> **EXERCISE INSTRUCTIONS**: Extract the records in full, leaving every picture out.

> **RECORD EXTRACTS**:
--------------------------------
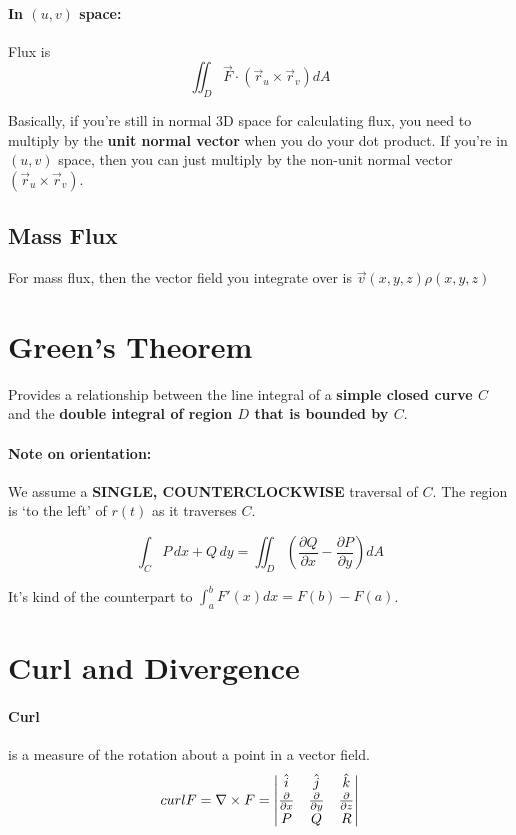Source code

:\documentclass[a4paper,12pt]{report}
\begin{document}
\paragraph{In $(u, v)$ space: } Flux is $$\iint_D \vec{F} \cdot (\vec{r}_u \times \vec{r}_v) dA$$

Basically, if you're still in normal 3D space for calculating flux, you need to multiply by the \textbf{unit normal vector} when you do your 
dot product. If you're in $(u, v)$ space, then you can just multiply by the non-unit normal vector $(\vec{r}_u \times \vec{r}_v)$.

\subsection{Mass Flux}
For mass flux, then the vector field you integrate over is $\vec{v}(x, y, z)\rho(x, y, z)$



\section{Green's Theorem}
Provides a relationship between the line integral of a \textbf{simple closed curve $C$} and the \textbf{double integral of 
region $D$ that is bounded by $C$}. 

\paragraph{Note on orientation: } We assume a \textbf{SINGLE, COUNTERCLOCKWISE} traversal of $C$. The region is `to the left' 
of $r(t)$ as it traverses $C$.

$$\int_C P\,dx+Q\,dy = \iint_D (\frac{\partial Q}{\partial x} - \frac{\partial P}{\partial y})dA$$

It's kind of the counterpart to $\int_a^b F'(x) dx = F(b)-F(a)$.

\section{Curl and Divergence}
\paragraph{Curl } is a measure of the rotation about a point in a vector field.
$$curl F = \nabla \times F = 
\begin{vmatrix}
\hat{i} & \hat{j} & \hat{k} \\ 
\frac{\partial}{\partial x} & \frac{\partial}{\partial y} & \frac{\partial }{\partial z} \\
P & Q & R \notag
\end{vmatrix}
$$
\end{document}
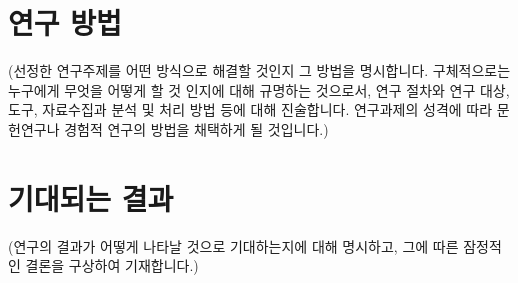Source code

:\documentclass{article}
\begin{document}
\section{연구 방법}
(선정한 연구주제를 어떤 방식으로
해결할 것인지 그 방법을 명시합니다. 구체적으로는 누구에게
무엇을 어떻게 할 것 인지에 대해 규명하는 것으로서,
연구 절차와 연구 대상, 도구, 자료수집과 분석 및 처리 방법 등에
대해 진술합니다. 연구과제의 성격에 따라 문헌연구나
경험적 연구의 방법을 채택하게 될 것입니다.)

\section{기대되는 결과}
(연구의 결과가 어떻게 나타날 것으로 기대하는지에
대해 명시하고, 그에 따른 잠정적인 결론을 구상하여 기재합니다.)



\end{document}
--------------------------------
> **SOLUTION TO THE PROBLEM**:
Source code

:\documentclass[a4paper,12pt]{report}
\begin{document}
\paragraph{In $(u, v)$ space: } Flux is $$\iint_D \vec{F} \cdot (\vec{r}_u \times \vec{r}_v) dA$$

Basically, if you're still in normal 3D space for calculating flux, you need to multiply by the \textbf{unit normal vector} when you do your 
dot product. If you're in $(u, v)$ space, then you can just multiply by the non-unit normal vector $(\vec{r}_u \times \vec{r}_v)$.

\subsection{Mass Flux}
For mass flux, then the vector field you integrate over is $\vec{v}(x, y, z)\rho(x, y, z)$



\section{Green's Theorem}
Provides a relationship between the line integral of a \textbf{simple closed curve $C$} and the \textbf{double integral of 
region $D$ that is bounded by $C$}. 

\paragraph{Note on orientation: } We assume a \textbf{SINGLE, COUNTERCLOCKWISE} traversal of $C$. The region is `to the left' 
of $r(t)$ as it traverses $C$.

$$\int_C P\,dx+Q\,dy = \iint_D (\frac{\partial Q}{\partial x} - \frac{\partial P}{\partial y})dA$$

It's kind of the counterpart to $\int_a^b F'(x) dx = F(b)-F(a)$.

\section{Curl and Divergence}
\paragraph{Curl } is a measure of the rotation about a point in a vector field.
$$curl F = \nabla \times F = 
\begin{vmatrix}
\hat{i} & \hat{j} & \hat{k} \\ 
\frac{\partial}{\partial x} & \frac{\partial}{\partial y} & \frac{\partial }{\partial z} \\
P & Q & R \notag
\end{vmatrix}
$$
\end{document}
Source code

:\documentclass{article}
\begin{document}
\section{연구 방법}
(선정한 연구주제를 어떤 방식으로
해결할 것인지 그 방법을 명시합니다. 구체적으로는 누구에게
무엇을 어떻게 할 것 인지에 대해 규명하는 것으로서,
연구 절차와 연구 대상, 도구, 자료수집과 분석 및 처리 방법 등에
대해 진술합니다. 연구과제의 성격에 따라 문헌연구나
경험적 연구의 방법을 채택하게 될 것입니다.)

\section{기대되는 결과}
(연구의 결과가 어떻게 나타날 것으로 기대하는지에
대해 명시하고, 그에 따른 잠정적인 결론을 구상하여 기재합니다.)



\end{document}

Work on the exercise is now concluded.